India is in the middle of the largest cadastral digitization push in its history. The Digital India Land Records Modernization Programme (DILRMP) is racing to close the ULPIN gap across roughly 3.3 lakh villages still pending geo-referenced cadastral mapping, and the NAKSHA pilot has carved out a ₹193.81 Cr execution window for urban land-records digitization across 150 cities in 26 states and 3 UTs. The hardware that does this work — RTK GNSS receivers — is being procured at an unprecedented scale through GeM, state tenders, and direct PSU orders.
This guide is for the people writing the BoQs, evaluating L1 bids, and signing the purchase orders. It walks through the receiver capabilities that actually matter for DILRMP and NAKSHA work, the procurement compliance that decides who can bid, and the field-level realities that decide whether the survey gets delivered on time.
Why DILRMP and NAKSHA need a different procurement lens
A cadastral survey is not a generic survey. The output isn't just a coordinate file — it's a legal record that has to integrate with the state's record-of-rights system, the ULPIN registry, and (eventually) the National Land Record Modernisation Programme's integrated stack. That puts three non-negotiable demands on the receiver:
- Geo-referenced output in the right CRS — UTM zones aligned to the state's notified coordinate system, with the ability to export in the formats the state DGSL or revenue department actually accepts (Shapefile, DXF, KML, CSV).
- Audit-ready logs — every point captured needs a timestamp, satellite count, fix type, HDOP, and (ideally) the correction source. Tenders increasingly ask for this in technical compliance.
- NavIC capability — Government of India procurement guidelines now expect indigenous constellation support. Receivers without NavIC L5 / S-band tracking are routinely disqualified at technical evaluation.

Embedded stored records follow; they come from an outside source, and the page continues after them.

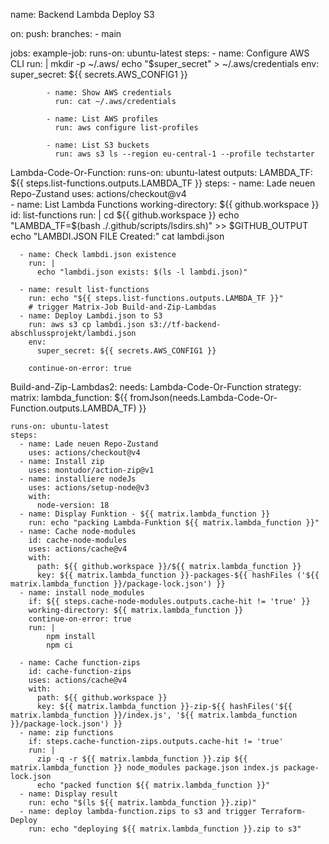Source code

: name: Backend Lambda Deploy S3

on:
  push:
    branches:
      - main

jobs:
  example-job:
          runs-on: ubuntu-latest
          steps:
            - name: Configure AWS CLI
              run: |
                mkdir -p ~/.aws/
                echo "$super_secret" > ~/.aws/credentials
              env:
                super_secret: ${{ secrets.AWS_CONFIG1 }}
      
            - name: Show AWS credentials
              run: cat ~/.aws/credentials
      
            - name: List AWS profiles
              run: aws configure list-profiles
      
            - name: List S3 buckets
              run: aws s3 ls --region eu-central-1 --profile techstarter
      
  Lambda-Code-Or-Function:
    runs-on: ubuntu-latest
    outputs:
      LAMBDA_TF: ${{ steps.list-functions.outputs.LAMBDA_TF }}
    steps:
      - name: Lade neuen Repo-Zustand
        uses: actions/checkout@v4  
      - name: List Lambda Functions
        working-directory: ${{ github.workspace }}
        id: list-functions
        run: |
          cd ${{ github.workspace }}
          echo "LAMBDA_TF=$(bash ./.github/scripts/lsdirs.sh)" >> $GITHUB_OUTPUT
          echo "LAMBDI.JSON FILE Created:"
          cat lambdi.json

      - name: Check lambdi.json existence
        run: |
          echo "lambdi.json exists: $(ls -l lambdi.json)"

      - name: result list-functions
        run: echo "${{ steps.list-functions.outputs.LAMBDA_TF }}"
        # trigger Matrix-Job Build-and-Zip-Lambdas
      - name: Deploy Lambdi.json to S3
        run: aws s3 cp lambdi.json s3://tf-backend-abschlussprojekt/lambdi.json
        env:
          super_secret: ${{ secrets.AWS_CONFIG1 }}

        continue-on-error: true
  Build-and-Zip-Lambdas2:
    needs: Lambda-Code-Or-Function
    strategy:
      matrix:
        lambda_function: ${{ fromJson(needs.Lambda-Code-Or-Function.outputs.LAMBDA_TF) }}
        
    runs-on: ubuntu-latest
    steps:
      - name: Lade neuen Repo-Zustand
        uses: actions/checkout@v4  
      - name: Install zip
        uses: montudor/action-zip@v1       
      - name: installiere nodeJs
        uses: actions/setup-node@v3
        with:
          node-version: 18
      - name: Display Funktion - ${{ matrix.lambda_function }}
        run: echo "packing Lambda-Funktion ${{ matrix.lambda_function }}"
      - name: Cache node-modules
        id: cache-node-modules
        uses: actions/cache@v4
        with:
          path: ${{ github.workspace }}/${{ matrix.lambda_function }}
          key: ${{ matrix.lambda_function }}-packages-${{ hashFiles ('${{ matrix.lambda_function }}/package-lock.json') }}
      - name: install node_modules
        if: ${{ steps.cache-node-modules.outputs.cache-hit != 'true' }}
        working-directory: ${{ matrix.lambda_function }}
        continue-on-error: true
        run: |
            npm install
            npm ci
        
      - name: Cache function-zips 
        id: cache-function-zips
        uses: actions/cache@v4
        with:
          path: ${{ github.workspace }}
          key: ${{ matrix.lambda_function }}-zip-${{ hashFiles('${{ matrix.lambda_function }}/index.js', '${{ matrix.lambda_function }}/package-lock.json') }}
      - name: zip functions
        if: steps.cache-function-zips.outputs.cache-hit != 'true'
        run: | 
          zip -q -r ${{ matrix.lambda_function }}.zip ${{ matrix.lambda_function }} node_modules package.json index.js package-lock.json
          echo "packed function ${{ matrix.lambda_function }}"
      - name: Display result
        run: echo "$(ls ${{ matrix.lambda_function }}.zip)"
      - name: deploy lambda-function.zips to s3 and trigger Terraform-Deploy
        run: echo "deploying ${{ matrix.lambda_function }}.zip to s3"
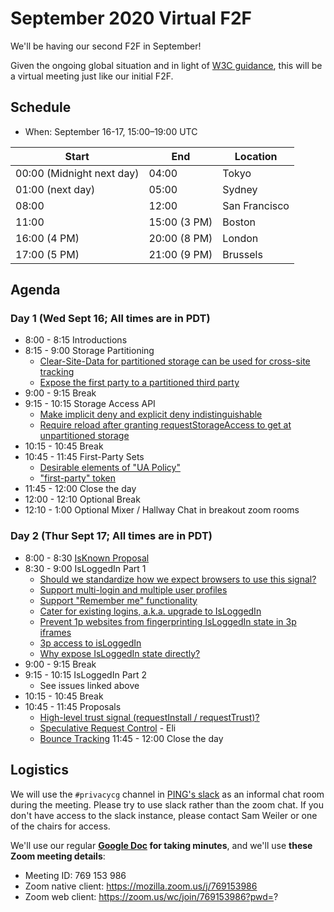 # September 2020 Virtual F2F

We'll be having our second F2F in September!

Given the ongoing global situation and in light of [W3C guidance](https://w3c.github.io/Guide/meetings/continuity.html), this will be a virtual meeting just like our initial F2F.

## Schedule

* When: September 16-17, 15:00–19:00 UTC

| Start  | End | Location |
| ------ | --- | -------- |
| 00:00 (Midnight next day) | 04:00 | Tokyo |
| 01:00 (next day) | 05:00 | Sydney |
| 08:00 | 12:00 | San Francisco |
| 11:00 | 15:00 (3 PM) | Boston |
| 16:00 (4 PM) | 20:00 (8 PM) | London |
| 17:00 (5 PM) | 21:00 (9 PM) | Brussels |

## Agenda

### Day 1 (Wed Sept 16; All times are in PDT)
* 8:00 - 8:15 Introductions
* 8:15 - 9:00 Storage Partitioning
    * [Clear-Site-Data for partitioned storage can be used for cross-site tracking](https://github.com/privacycg/storage-partitioning/issues/11)
    * [Expose the first party to a partitioned third party](https://github.com/privacycg/storage-partitioning/issues/14)
* 9:00 - 9:15 Break
* 9:15 - 10:15 Storage Access API
    * [Make implicit deny and explicit deny indistinguishable](https://github.com/privacycg/storage-access/issues/60)
    * [Require reload after granting requestStorageAccess to get at unpartitioned storage](https://github.com/privacycg/storage-access/issues/62)
* 10:15 - 10:45 Break
* 10:45 - 11:45 First-Party Sets
    * [Desirable elements of "UA Policy"](https://github.com/privacycg/first-party-sets/issues/20)
    * ["first-party" token](https://github.com/privacycg/first-party-sets/issues/5)
* 11:45 - 12:00 Close the day
* 12:00 - 12:10 Optional Break
* 12:10 - 1:00 Optional Mixer / Hallway Chat in breakout zoom rooms

### Day 2 (Thur Sept 17; All times are in PDT)
* 8:00 - 8:30 [IsKnown Proposal](https://github.com/privacycg/proposals/issues/20)
* 8:30 - 9:00 IsLoggedIn Part 1
    * [Should we standardize how we expect browsers to use this signal?](https://github.com/privacycg/is-logged-in/issues/15)
    * [Support multi-login and multiple user profiles](https://github.com/privacycg/is-logged-in/issues/21)
    * [Support "Remember me" functionality](https://github.com/privacycg/is-logged-in/issues/9)
    * [Cater for existing logins, a.k.a. upgrade to IsLoggedIn](https://github.com/privacycg/is-logged-in/issues/18)
    * [Prevent 1p websites from fingerprinting IsLoggedIn state in 3p iframes](https://github.com/privacycg/is-logged-in/issues/13)
    * [3p access to isLoggedIn](https://github.com/privacycg/is-logged-in/issues/19)
    * [Why expose IsLoggedIn state directly?](https://github.com/privacycg/is-logged-in/issues/14)
* 9:00 - 9:15 Break
* 9:15 - 10:15 IsLoggedIn Part 2
    * See issues linked above
* 10:15 - 10:45 Break
* 10:45 - 11:45 Proposals
    * [High-level trust signal (requestInstall / requestTrust)?](https://github.com/privacycg/proposals/issues/21)
    * [Speculative Request Control](https://github.com/privacycg/proposals/issues/19) - Eli
    * [Bounce Tracking](https://github.com/privacycg/proposals/issues/6)
11:45 - 12:00 Close the day

## Logistics

We will use the `#privacycg` channel in [PING's slack](https://w3cping.slack.com/) as an informal chat room during the meeting.  Please try to use slack rather than the zoom chat.  If you don't have access to the slack instance, please contact Sam Weiler or one of the chairs for access.

We'll use our regular **[Google Doc](https://docs.google.com/document/d/1DZEhS1UHJ1PKxt5ZwKmn5LZ4bo10UFyNXeLp2dUuzRM/edit#) for taking minutes**, and we'll use **these Zoom meeting details**:

* Meeting ID: 769 153 986
* Zoom native client: https://mozilla.zoom.us/j/769153986
* Zoom web client: https://zoom.us/wc/join/769153986?pwd=?
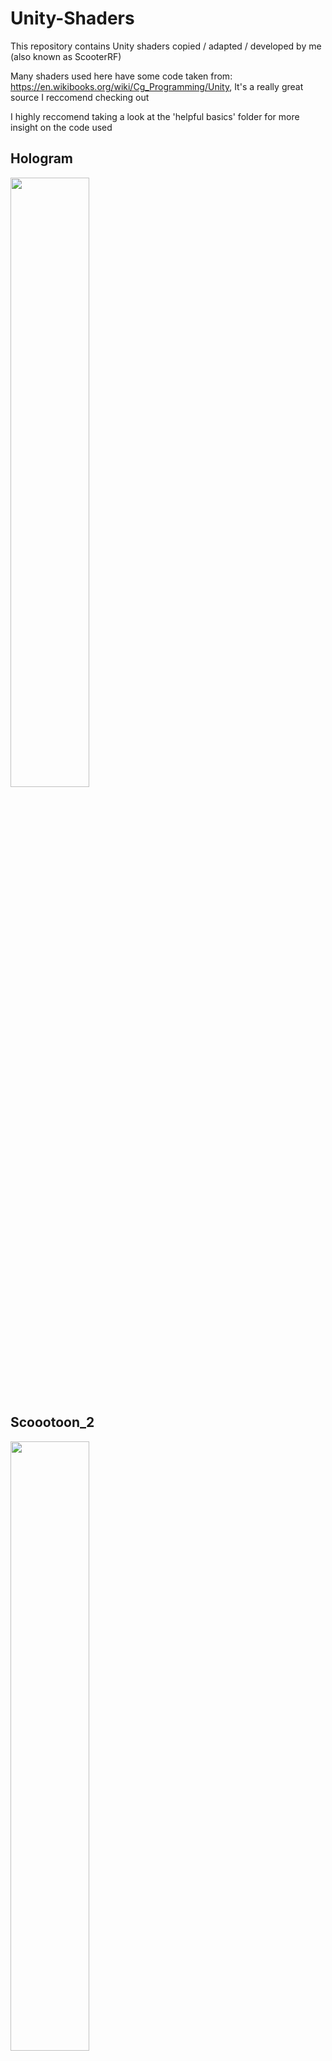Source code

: # Unity-Shaders
This repository contains Unity shaders copied / adapted / developed by me (also known as ScooterRF)

Many shaders used here have some code taken from: https://en.wikibooks.org/wiki/Cg_Programming/Unity,
It's a really great source I reccomend checking out

I highly reccomend taking a look at the 'helpful basics' folder for more insight on the code used

## Hologram
<img src="https://github.com/liminal-bear/Unity-Shaders/blob/master/previewImages/Avatar27Holo.PNG" width=50% height=50%>

## Scoootoon_2
<img src="https://github.com/liminal-bear/Unity-Shaders/blob/master/previewImages/Avatar27Toon.png" width=50% height=50%>

## CubeMapping
<img src="https://github.com/liminal-bear/Unity-Shaders/blob/master/previewImages/CubeMap.PNG" width=50% height=50%>

## gaussianBlur
<img src="https://github.com/liminal-bear/Unity-Shaders/blob/master/previewImages/Gaussian.PNG" width=50% height=50%>

## HemispherLigtng
(pardon the misspelling)

<img src="https://github.com/liminal-bear/Unity-Shaders/blob/master/previewImages/HemisphereLighting.PNG" width=50% height=50%>

## matcap
<img src="https://github.com/liminal-bear/Unity-Shaders/blob/master/Sample%20Matcap.jpg" width=10% height=10%>
<img src="https://github.com/liminal-bear/Unity-Shaders/blob/master/previewImages/Matcap.PNG" width=50% height=50%>

## ParticleCustom 1
(specifically, the fire part)

<img src="https://github.com/liminal-bear/Unity-Shaders/blob/master/previewImages/Particle.PNG" width=50% height=50%>

## Quantize Colors
<img src="https://github.com/liminal-bear/Unity-Shaders/blob/master/previewImages/QuantColor.PNG" width=50% height=50%>

## quantVert
<img src="https://github.com/liminal-bear/Unity-Shaders/blob/master/previewImages/QuantPos.PNG" width=50% height=50%>


## parallax
<img src="https://github.com/liminal-bear/Unity-Shaders/blob/master/previewImages/parallax.PNG" width=50% height=50%>

## refractFromImage
<img src="https://github.com/liminal-bear/Unity-Shaders/blob/master/previewImages/refractImage.PNG" width=50% height=50%>

## trippy
(the effect only appears in VRChat)

<img src="https://github.com/liminal-bear/Unity-Shaders/blob/master/previewImages/trippy.jpg" width=50% height=50%>

## vertexDisp

<img src="https://github.com/liminal-bear/Unity-Shaders/blob/master/previewImages/vertexDisp.PNG" width=50% height=50%>

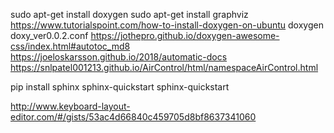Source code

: sudo apt-get install doxygen
sudo apt-get install graphviz
https://www.tutorialspoint.com/how-to-install-doxygen-on-ubuntu
doxygen doxy_ver0.0.2.conf 
https://jothepro.github.io/doxygen-awesome-css/index.html#autotoc_md8
https://joeloskarsson.github.io/2018/automatic-docs
https://snlpatel001213.github.io/AirControl/html/namespaceAirControl.html

pip install sphinx
sphinx-quickstart
sphinx-quickstart

http://www.keyboard-layout-editor.com/#/gists/53ac4d66840c459705d8bf8637341060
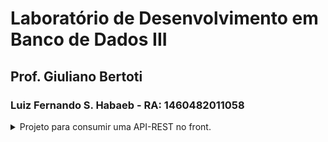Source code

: # Laboratório de Desenvolvimento em Banco de Dados III

## Prof. Giuliano Bertoti

### Luiz Fernando S. Habaeb -  RA: 1460482011058

<details><summary> Projeto para consumir uma API-REST no front. </summary>
Neste projeto eu optei por realizar uma conexão com uma API do Spotify. Criei um App no ambiente de desenvolvimento do Spotify que me permite utilizar a API que eles disponibilizam. <br>
Portanto, ao executar o projeto há uma opção de realizar o login com sua conta real do aplicativo e, em seguida, o front exibe os seus dados de usuário. <br>
  <br>
<img align="center" src="https://user-images.githubusercontent.com/82103455/204116869-b2d9f436-db77-4c54-a4fc-2833d4ed1d79.png" height="400px"> 
  
![gifapi](https://user-images.githubusercontent.com/82103455/204117175-b1b60afd-4ef1-489b-93d8-a7b0584ac1d8.gif)


</details>
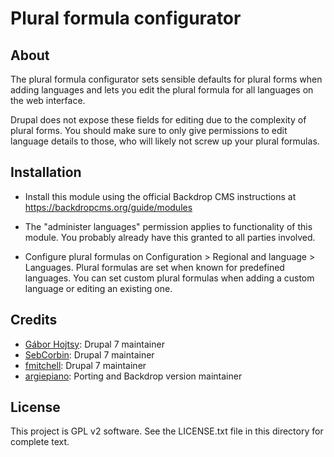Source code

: 
Plural formula configurator
====

About
-------

The plural formula configurator sets sensible defaults for plural forms when
adding languages and lets you edit the plural formula for all languages on the
web interface.

Drupal does not expose these fields for editing due to the complexity of plural
forms. You should make sure to only give permissions to edit language details
to those, who will likely not screw up your plural formulas.

Installation
------------


- Install this module using the official Backdrop CMS instructions at
  https://backdropcms.org/guide/modules

- The "administer languages" permission applies to functionality of this
   module. You probably already have this granted to all parties involved.
   
- Configure plural formulas on Configuration > Regional and language > Languages.
   Plural formulas are set when known for predefined languages. You can set
   custom plural formulas when adding a custom language or editing an existing
   one. 

Credits
--------

- [Gábor Hojtsy](http://drupal.org/user/4166): Drupal 7 maintainer
- [SebCorbin](https://www.drupal.org/u/sebcorbin): Drupal 7 maintainer
- [fmitchell](https://www.drupal.org/u/fmitchell): Drupal 7 maintainer
- [argiepiano](https://github.com/argiepiano): Porting and Backdrop version maintainer 

License
-------

This project is GPL v2 software. See the LICENSE.txt file in this directory for
complete text.
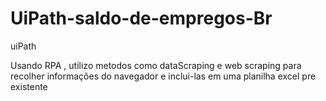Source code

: # UiPath-saldo-de-empregos-Br
uiPath

Usando RPA , utilizo metodos como dataScraping e web scraping para recolher informações do navegador e inclui-las em uma planilha excel pre existente
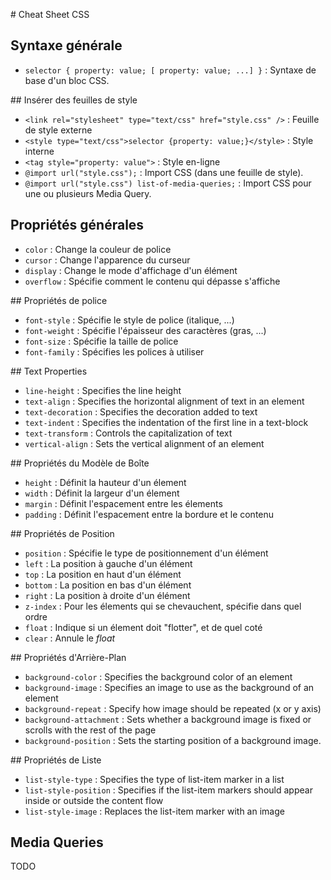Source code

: # Cheat Sheet CSS

## Syntaxe générale
- `selector { property: value; [ property: value; ...] }` : Syntaxe de base d'un bloc CSS.

## Insérer des feuilles de style
- `<link rel="stylesheet" type="text/css" href="style.css" />` :	Feuille de style externe
- `<style type="text/css">selector {property: value;}</style>` :	Style interne
- `<tag style="property: value">` : Style en-ligne
- `@import url("style.css");` : Import CSS (dans une feuille de style).
- `@import url("style.css") list-of-media-queries;` : Import CSS pour une ou plusieurs Media Query.

## Propriétés générales
- `color` : Change la couleur de police
- `cursor` : Change l'apparence du curseur
- `display` : Change le mode d'affichage d'un élément
- `overflow` : Spécifie comment le contenu qui dépasse s'affiche

## Propriétés de police
- `font-style` : Spécifie le style de police (italique, ...)
- `font-weight` : Spécifie l'épaisseur des caractères (gras, ...)
- `font-size` : Spécifie la taille de police
- `font-family` : Spécifies les polices à utiliser

## Text Properties
- `line-height` : Specifies the line height
- `text-align` : Specifies the horizontal alignment of text in an element
- `text-decoration` : Specifies the decoration added to text
- `text-indent` : Specifies the indentation of the first line in a text-block
- `text-transform` : Controls the capitalization of text
- `vertical-align` : Sets the vertical alignment of an element

## Propriétés du Modèle de Boîte
- `height` : Définit la hauteur d'un élement
- `width` : Définit la largeur d'un élement
- `margin` : Définit l'espacement entre les élements
- `padding` : Définit l'espacement entre la bordure et le contenu

## Propriétés de Position
- `position` : Spécifie le type de positionnement d'un élément
- `left` : La position à gauche d'un élément
- `top` : La position en haut d'un élément
- `bottom` : La position en bas d'un élément
- `right` : La position à droite d'un élément
- `z-index` : Pour les élements qui se chevauchent, spécifie dans quel ordre
- `float` : Indique si un élement doit "flotter", et de quel coté
- `clear` : Annule le _float_

## Propriétés d'Arrière-Plan
- `background-color` : Specifies the background color of an element
- `background-image` : Specifies an image to use as the background of an element
- `background-repeat` : Specify how image should be repeated (x or y axis)
- `background-attachment` : Sets whether a background image is fixed or scrolls with the rest of the page
- `background-position` : Sets the starting position of a background image.

## Propriétés de Liste
- `list-style-type` : Specifies the type of list-item marker in a list
- `list-style-position` : Specifies if the list-item markers should appear inside or outside the content flow
- `list-style-image` : Replaces the list-item marker with an image

## Media Queries
TODO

What the BoQ should actually specify
1. Multi-frequency, multi-constellation, NavIC-capable
Specify GPS (L1/L2/L5), GLONASS (L1/L2), Galileo (E1/E5a/E5b), BeiDou (B1/B2/B3), QZSS, and NavIC (L5 + S-band where available). A 1000+ channel chipset is the minimum for 2026 procurement. Anything less is previous-generation silicon being dressed up for a tender.
2. RTK accuracy spec
For cadastral work, the standard spec is 8 mm + 1 ppm horizontal RTK and 15 mm + 1 ppm vertical. Be specific in the BoQ — "centimetre accuracy" is too loose and lets sub-spec hardware in.
3. IMU tilt compensation
A 9-DOF IMU with 30°+ tilt compensation is now table-stakes. Cadastral surveys involve thousands of boundary points; any time saved per point compounds across a project. Insist on tilt as a mandatory line item.
4. IP-rated ruggedness
IP67 minimum. Field crews work through monsoons, dust storms, and high-humidity coastal zones. Receivers without IP rating fail in months and become spare-parts liabilities.
5. Battery life
20-hour battery life is the realistic target for a single-day cadastral campaign. Hot-swappable batteries are a bonus but not strictly necessary if the headline number is honest.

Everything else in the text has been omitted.